Sarebbe andata per forza così? Non possiamo saperlo, ma certamente i precedenti non depongono a favore di Raggi e della sua maggioranza. Quello più noto di tutti riguarda Giovanni Favia, che nel 2010 aveva ottenuto il 7% col M5S alle regionali in Emilia Romagna (alla prima partecipazione elettorale del MoVimento, quando ancora le percentuali a due cifre erano lontane), mentre alla fine del 2014 il suo progetto civico Liberi cittadini (da lui promosso, senza la sua candidatura diretta) superò a stento l'1%; negli anni Favia aveva ottenuto la stima di vari attiVisti per il suo impegno, ma dopo la revoca del simbolo seguita alla trasmissione del noto "fuorionda" contro Casaleggio sr le cose erano cambiate non poco.
In generale, comunque, dopo le prime esperienze delle Liste ciViche a 5 Stelle (2009) e le prime uscite elettorali del MoVimento (2010), a partire dalla partecipazione alle regionali in Sicilia (2012) il M5S spesso ha visto concretizzarsi una tendenza: a un numero di voti consistenti per il simbolo si accompagna una bassa espressione di preferenze a favore dei singoli candidati. Il fenomeno è poco evidente nei comuni medio-piccoli (su quella scala casi i candidati consiglieri sono piuttosto conoscibili da parte dei cittadini, compresi i non militanti), mentre si accentua - e di molto - quando il numero di elettori coinvolti si allarga. Almeno all'ultimo turno elettorale, in realtà, Roma ha costituito un'eccezione: Marcello De Vito infatti è risultato il top scorer assoluto delle preferenze nel 2016 e pure l'attuale capogruppo Ferrara si era ben difeso; nel 2013, invece, pur essendo andata abbastanza bene a Daniele Frongia e a Virginia Raggi, il distacco tra le preferenze ottenute da loro e dagli altri candidati era comunque ben visibile. Un fenomeno simile si è riscontrato - non senza polemiche, puntualmente rimbalzate sui vari media - con riferimento alle consultazioni interne per determinare la composizione delle liste nelle realtà più grandi (comprese, dunque, le cd. "parlamentarie"): in quei casi, come è noto, alla base delle candidature c'è stato un numero decisamente ridotto di voti online.
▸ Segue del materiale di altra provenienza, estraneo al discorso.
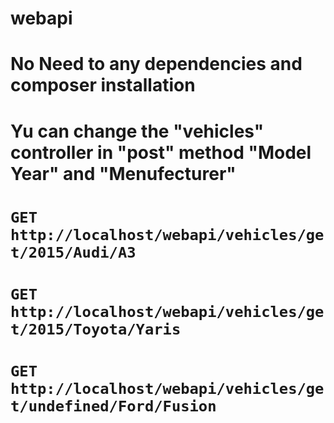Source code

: # webapi

# No Need to any dependencies and composer installation

# Yu can change the "vehicles" controller in "post" method "Model Year" and "Menufecturer"

# `GET http://localhost/webapi/vehicles/get/2015/Audi/A3`
# `GET http://localhost/webapi/vehicles/get/2015/Toyota/Yaris`
# `GET http://localhost/webapi/vehicles/get/undefined/Ford/Fusion`




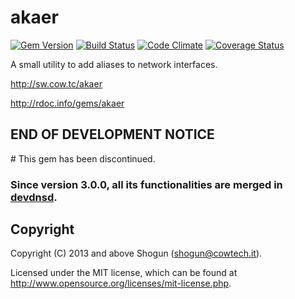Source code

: # akaer 

[![Gem Version](https://badge.fury.io/rb/akaer.png)](http://badge.fury.io/rb/akaer)
[![Build Status](https://secure.travis-ci.org/ShogunPanda/akaer.png?branch=master)](http://travis-ci.org/ShogunPanda/akaer)
[![Code Climate](https://codeclimate.com/github/ShogunPanda/akaer.png)](https://codeclimate.com/github/ShogunPanda/akaer)
[![Coverage Status](https://coveralls.io/repos/ShogunPanda/akaer/badge.png)](https://coveralls.io/r/ShogunPanda/akaer)

A small utility to add aliases to network interfaces.

http://sw.cow.tc/akaer

http://rdoc.info/gems/akaer

## END OF DEVELOPMENT NOTICE

# This gem has been discontinued.

### Since version 3.0.0, all its functionalities are merged in [devdnsd](http://sw.cow.tc/devdnsd).

## Copyright

Copyright (C) 2013 and above Shogun (shogun@cowtech.it).

Licensed under the MIT license, which can be found at http://www.opensource.org/licenses/mit-license.php.
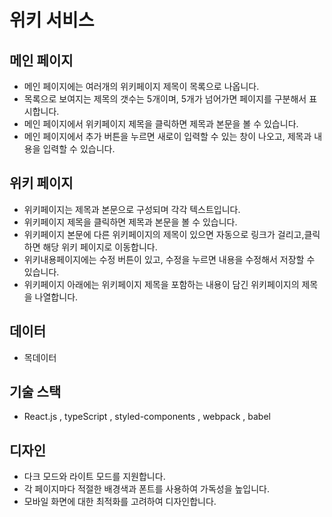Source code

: # 위키 서비스

## 메인 페이지

- 메인 페이지에는 여러개의 위키페이지 제목이 목록으로 나옵니다.
- 목록으로 보여지는 제목의 갯수는 5개이며, 5개가 넘어가면 페이지를 구분해서 표시합니다.
- 메인 페이지에서 위키페이지 제목을 클릭하면 제목과 본문을 볼 수 있습니다.
- 메인 페이지에서 추가 버튼을 누르면 새로이 입력할 수 있는 창이 나오고, 제목과 내용을 입력할 수 있습니다.

## 위키 페이지

- 위키페이지는 제목과 본문으로 구성되며 각각 텍스트입니다.
- 위키페이지 제목을 클릭하면 제목과 본문을 볼 수 있습니다.
- 위키페이지 본문에 다른 위키페이지의 제목이 있으면 자동으로 링크가 걸리고,클릭하면 해당 위키 페이지로 이동합니다.
- 위키내용페이지에는 수정 버튼이 있고, 수정을 누르면 내용을 수정해서 저장할 수 있습니다.
- 위키페이지 아래에는 위키페이지 제목을 포함하는 내용이 담긴 위키페이지의 제목을 나열합니다.

## 데이터

- 목데이터

## 기술 스택

- React.js , typeScript , styled-components , webpack , babel

## 디자인

- 다크 모드와 라이트 모드를 지원합니다.
- 각 페이지마다 적절한 배경색과 폰트를 사용하여 가독성을 높입니다.
- 모바일 화면에 대한 최적화를 고려하여 디자인합니다.
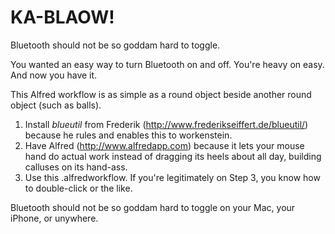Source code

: # KA-BLAOW!

Bluetooth should not be so goddam hard to toggle.

You wanted an easy way to turn Bluetooth on and off. You're heavy on easy. And now you have it.

This Alfred workflow is as simple as a round object beside another round object (such as balls).

1. Install *blueutil* from Frederik (http://www.frederikseiffert.de/blueutil/) because he rules and enables this to workenstein.
2. Have Alfred (http://www.alfredapp.com) because it lets your mouse hand do actual work instead of dragging its heels about all day, building calluses on its hand-ass.
3. Use this .alfredworkflow.  If you're legitimately on Step 3, you know how to double-click or the like.

Bluetooth should not be so goddam hard to toggle on your Mac, your iPhone, or unywhere.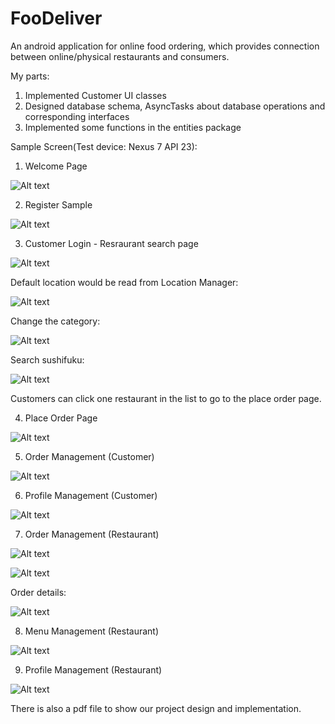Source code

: # FooDeliver
An android application for online food ordering, which provides connection between online/physical restaurants and consumers. 

My parts:
1. Implemented Customer UI classes
2. Designed database schema, AsyncTasks about database operations and corresponding interfaces
3. Implemented some functions in the entities package

Sample Screen(Test device: Nexus 7 API 23):

1. Welcome Page

![Alt text](/imgs/1.png?raw=true)


2. Register Sample

![Alt text](/imgs/2.png?raw=true)


3. Customer Login - Resraurant search page

![Alt text](/imgs/3.png?raw=true)


Default location would be read from Location Manager:

![Alt text](/imgs/3-1.png?raw=true)


Change the category:

![Alt text](/imgs/3-2.png?raw=true)


Search sushifuku:

![Alt text](/imgs/3-3.png?raw=true)


Customers can click one restaurant in the list to go to the place order page.


4. Place Order Page

![Alt text](/imgs/4.png?raw=true)


5. Order Management (Customer)

![Alt text](/imgs/5.png?raw=true)


6. Profile Management (Customer)

![Alt text](/imgs/6.png?raw=true)


7. Order Management (Restaurant)

![Alt text](/imgs/7-1.png?raw=true)

![Alt text](/imgs/7-2.png?raw=true)


Order details:

![Alt text](/imgs/7-3.png?raw=true)


8. Menu Management (Restaurant)

![Alt text](/imgs/8.png?raw=true)


9. Profile Management (Restaurant)

![Alt text](/imgs/9.png?raw=true)


There is also a pdf file to show our project design and implementation.
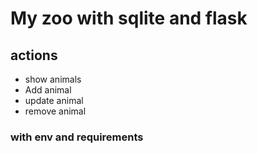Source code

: # My zoo with sqlite and flask
## actions
- show animals
- Add animal
- update animal
- remove animal
### with env and requirements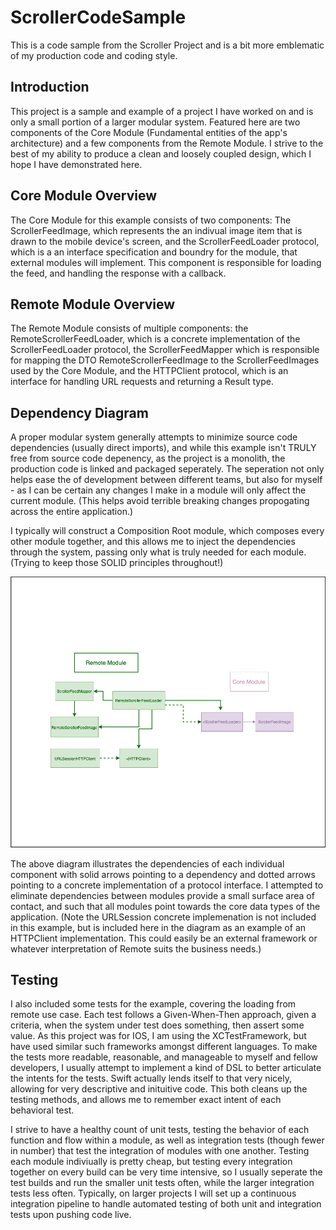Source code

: # ScrollerCodeSample
This is a code sample from the Scroller Project and is a bit more emblematic of my production code and coding style.

## Introduction
This project is a sample and example of a project I have worked on and is only a small portion of a larger modular system.
Featured here are two components of the Core Module (Fundamental entities of the app's architecture) and a few components from the Remote Module.
I strive to the best of my ability to produce a clean and loosely coupled design, which I hope I have demonstrated here.

## Core Module Overview
The Core Module for this example consists of two components: The ScrollerFeedImage, which represents the an indivual image item that is drawn to the mobile device's screen, and the ScrollerFeedLoader protocol, which is a an interface specification and boundry for the module, that external modules will implement. This component is responsible for loading the feed, and handling the response with a callback.

## Remote Module Overview
The Remote Module consists of multiple components: the RemoteScrollerFeedLoader, which is a concrete implementation of the ScrollerFeedLoader protocol,
the ScrollerFeedMapper which is responsible for mapping the DTO RemoteScrollerFeedImage to the ScrollerFeedImages used by the Core Module, and the HTTPClient protocol, which is an interface for handling URL requests and returning a Result type.


## Dependency Diagram
A proper modular system generally attempts to minimize source code dependencies (usually direct imports), and while this example isn't TRULY free from source code depenency, as the project is a monolith, the production code is linked and packaged seperately. The seperation not only helps ease the of development between different teams, but also for myself - as I can be certain any changes I make in a module will only affect the current module. (This helps avoid terrible breaking changes propogating across the entire application.)

I typically will construct a Composition Root module, which composes every other module together, and this allows me to inject the dependencies through the system, passing only what is truly needed for each module. (Trying to keep those SOLID principles throughout!)

![Dependencies](ScrollerSampleDiagram2.drawio.png)

The above diagram illustrates the dependencies of each individual component with solid arrows pointing to a dependency and dotted arrows pointing to a concrete implementation of a protocol interface. I attempted to eliminate dependencies between modules provide a small surface area of contact, and such that all modules point towards the core data types of the application. (Note the URLSession concrete implemenation is not included in this example, but is included here in the diagram as an example of an HTTPClient implementation. This could easily be an external framework or whatever interpretation of Remote suits the business needs.)

## Testing
I also included some tests for the example, covering the loading from remote use case. Each test follows a Given-When-Then approach, given a criteria, when the system under test does something, then assert some value. As this project was for IOS, I am using the XCTestFramework, but have used similar such frameworks amongst different languages. To make the tests more readable, reasonable, and manageable to myself and fellow developers, I usually attempt to implement a kind of DSL to better articulate the intents for the tests. Swift actually lends itself to that very nicely, allowing for very descriptive and inituitive code. This both cleans up the testing methods, and allows me to remember exact intent of each behavioral test.

I strive to have a healthy count of unit tests, testing the behavior of each function and flow within a module, as well as integration tests (though fewer in number) that test the integration of modules with one another. Testing each module indiviually is pretty cheap, but testing every integration together on every build can be very time intensive, so I usually seperate the test builds and run the smaller unit tests often, while the larger integration tests less often. Typically, on larger projects I will set up a continuous integration pipeline to handle automated testing of both unit and integration tests upon pushing code live.






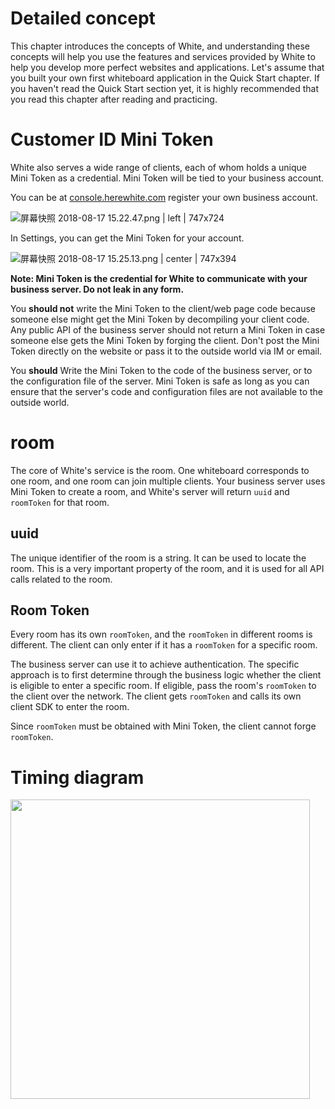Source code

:# Detailed concept

This chapter introduces the concepts of White, and understanding these concepts will help you use the features and services provided by White to help you develop more perfect websites and applications. Let's assume that you built your own first whiteboard application in the Quick Start chapter. If you haven't read the Quick Start section yet, it is highly recommended that you read this chapter after reading and practicing.

# Customer ID Mini Token

White also serves a wide range of clients, each of whom holds a unique Mini Token as a credential. Mini Token will be tied to your business account.

You can be at [console.herewhite.com](https://console.herewhite.com) register your own business account.

![屏幕快照 2018-08-17 15.22.47.png | left | 747x724](https://cdn.nlark.com/yuque/0/2018/png/103701/1534490655547-6e0a49b6-4811-4219-a157-fa40f7546bcb.png "")

In Settings, you can get the Mini Token for your account.

![屏幕快照 2018-08-17 15.25.13.png | center | 747x394](https://cdn.nlark.com/yuque/0/2018/png/103701/1534490808533-1f83bcb9-d151-400d-95c0-7e1d3deed54a.png "")

__Note: Mini Token is the credential for White to communicate with your business server. Do not leak in any form.__

You __should not__ write the Mini Token to the client/web page code because someone else might get the Mini Token by decompiling your client code. Any public API of the business server should not return a Mini Token in case someone else gets the Mini Token by forging the client. Don't post the Mini Token directly on the website or pass it to the outside world via IM or email.

You __should__ Write the Mini Token to the code of the business server, or to the configuration file of the server. Mini Token is safe as long as you can ensure that the server's code and configuration files are not available to the outside world.

# room

The core of White's service is the room. One whiteboard corresponds to one room, and one room can join multiple clients. Your business server uses Mini Token to create a room, and White's server will return `uuid` and `roomToken` for that room.

## uuid

The unique identifier of the room is a string. It can be used to locate the room. This is a very important property of the room, and it is used for all API calls related to the room.

## Room Token

Every room has its own `roomToken`, and the `roomToken` in different rooms is different. The client can only enter if it has a `roomToken` for a specific room.

The business server can use it to achieve authentication. The specific approach is to first determine through the business logic whether the client is eligible to enter a specific room. If eligible, pass the room's `roomToken` to the client over the network. The client gets `roomToken` and calls its own client SDK to enter the room.

Since `roomToken` must be obtained with Mini Token, the client cannot forge `roomToken`.

# Timing diagram

<div id="wgezvu" data-type="puml" data-display="block" data-align="center" data-src="https://cdn.nlark.com/__puml/1703448d1402b83c5e72086a4918ac52.svg" data-width="479" data-height="237" data-text="%40startuml%0A%0Aautonumber%0A%0A%E5%AE%A2%E6%88%B7%E7%AB%AF%20-%3E%20%E4%B8%9A%E5%8A%A1%E6%9C%8D%E5%8A%A1%E5%99%A8%3A%20%E5%88%9B%E5%BB%BA%E7%99%BD%E6%9D%BF%0A%0A%E4%B8%9A%E5%8A%A1%E6%9C%8D%E5%8A%A1%E5%99%A8%20-%3E%20White%3A%20%E5%88%9B%E5%BB%BA%E7%99%BD%E6%9D%BF%EF%BC%88createRoom%EF%BC%89%0A%0AWhite%20--%3E%20%E4%B8%9A%E5%8A%A1%E6%9C%8D%E5%8A%A1%E5%99%A8%3A%20%E8%BF%94%E5%9B%9ERoomToken%E5%92%8Cuuid%0A%0A%E4%B8%9A%E5%8A%A1%E6%9C%8D%E5%8A%A1%E5%99%A8%20-%3E%20%E4%B8%9A%E5%8A%A1%E6%95%B0%E5%BA%93%3A%20%E8%AE%B0%E5%BD%95%E7%99%BD%E6%9D%BFuuid%0A%0A%E4%B8%9A%E5%8A%A1%E6%9C%8D%E5%8A%A1%E5%99%A8%20--%3E%20%E5%AE%A2%E6%88%B7%E7%AB%AF%3A%20%E8%BF%94%E5%9B%9ERoomToken%E5%92%8Cuuid%0A%0A%E5%AE%A2%E6%88%B7%E7%AB%AF%20-%3E%20%E5%AE%A2%E6%88%B7%E7%AB%AFSDK%3A%20%E5%BB%BA%E7%AB%8B%E8%BF%9E%E6%8E%A5%EF%BC%88joinRoom%EF%BC%89%0A%0A%E5%AE%A2%E6%88%B7%E7%AB%AFSDK%20-%3E%20White%3A%20%E5%BB%BA%E7%AB%8B%E8%BF%9E%E6%8E%A5%0A%0A%40enduml"><img src="https://cdn.nlark.com/__puml/1703448d1402b83c5e72086a4918ac52.svg" width="479"/></div>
Questo ovviamente non significa che all'interno del M5S sia impossibile costruire un consenso personale per la singola persona: il risultato di De Vito, come si diceva, smentisce quella tesi. E' un fatto, però, che la struttura del M5S è profondamente diversa rispetto - ad esempio - a quella dei partiti della Prima Repubblica, il cui grado di penetrazione era tale da riuscire a mobilitare una vasta parte dell'elettorato e da poter prevedere con un minimo scarto il numero di preferenze che ciascun candidato avrebbe ottenuto (con tutto ciò che di negativo ciò comportava, in termini di clientele, lotte intestine tra candidati, etc.). Prima del 1992 il simbolo contava molto - anche più di oggi, probabilmente - ma anche il nome o il numero da scrivere accanto aveva decisamente peso ed erano piuttosto rari i voti alla sola lista, senza l'espressione di preferenze.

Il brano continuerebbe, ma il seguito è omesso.